Tate Modern başkent Londra’ da yer alan ulusal ve uluslararası modern sanat eserlerinin sergilendiği bir müze olarak kabul ediliyor. Çeşitli salonların birbirinden farklı ve değişik eserin sergilendiği müzede bazı sanatçıların eserleri ücretli olarak ziyaret edilmektedir. Daha önce ziyaret ettiğimiz Nasyonal Galerideki eserler beni çok daha fazla etkiledi. Modern sanatı anlayabilmemiz yada alışabilmemiz için epey zamana ihtiyacımız var galiba. Tate Modern binasının 1940 lı yıllarda elektrik sanrali olarak inşa edildiği, ancak 1981 yılında kapatılarak müze olarak tasarlanıp buna göre düzenlemeler yapıldıktan sonra 2000 yılında köprüsü ile birlikte hizmete açıldığı belirtilmektedir.

LONDRA GÜNLERİ / BRITISH MUSEUM

Londra için “Müzeler Şehri” dense fazla abartılı olmaz sanırım. Gezimizde rehber olarak kullandığımız haritada gösterilen müzelere birer gün ayırsak en az bir aylık zaman gerekir. Öyle olunca da burada kalacağımız zaman sınırlı olduğu için önem ve ulaşım durumlarını dikkate alarak ancak bir kaç tanesine gitme fırsatı bulabildik ve ilk ziyareti “British Museum” a gerçekleştirdik. Müzeye kaldığımız eve yakın olan Angel durağından 38 numaralı otobüse binerek ulaşmamız zor olmadı.

Doksan bin metrekarelik kapalı alanı olan British Museum 1753 yılında kurulmuş. Müzede irili ufaklı sikkelerden, devasa heykellere kadar altı milyon kadar eserin 70 salonda sergilendiği belirtiliyor.
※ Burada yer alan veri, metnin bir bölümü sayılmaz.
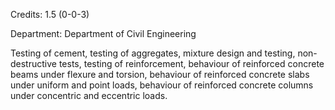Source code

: Credits: 1.5 (0-0-3)

Department: Department of Civil Engineering

Testing of cement, testing of aggregates, mixture design and testing, non-destructive tests, testing of reinforcement, behaviour of reinforced concrete beams under flexure and torsion, behaviour of reinforced concrete slabs under uniform and point loads, behaviour of reinforced concrete columns under concentric and eccentric loads.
Müze Afrika, Okyanusya, Amerika, Avrupa, Britanya, Çin, Japonya, Mısır, antik Yunan, Roma ve Anadolu coğrafyaları başta olmak üzere birçok medeniyetlere ait heykeller,paralar,madalyonlar,çizimler, baskılar ile çeşitli koleksiyonlara ev sahipliği yapmaktadır.

Özellikle Mısır hiyerogliflerinin çözülmesinde önemli rolü olan “Rosetta Taşı”nın sergilendiği  kısım  ile  Çin hanedanlarına ait vazolar, budizme dair altın heykeller ve mozaikler ziyaretçilerin rağbet ettikleri bölümler arasında yer almaktadır. Müzenin ücretsiz olup her gün ziyarete açık olduğunu da bu arada hemen belirtelim. “Yeryüzünde  İngiltere’nin işgal etmediği ya da yolunun bir şekilde geçmediği ülke yok” gibi bir söz duymuştum. Bu müzedeki çeşitliliği ve zenginliği görünce sadece  gitmekle kalmamışlar götürmeyi de iyi becermişler diye düşündüm.

Burada ve diğer müzelerde benim en çok dikkatimi çeken  ve çok özendiğim bir durum ana okulundan üniversiteye kadar her seviyede öğrencilerin buralardan etkin olarak yararlanması idi. Ziyaret sırasında birçok eserin başında bireysel ya da grup olarak öğrencilerin çalıştıklarına, bazısında öğretmenleri de başlarında olduğu halde çizimler yaparak ya da diyaloglar halinde eserlerle bütünleştiklerine tanık oldum.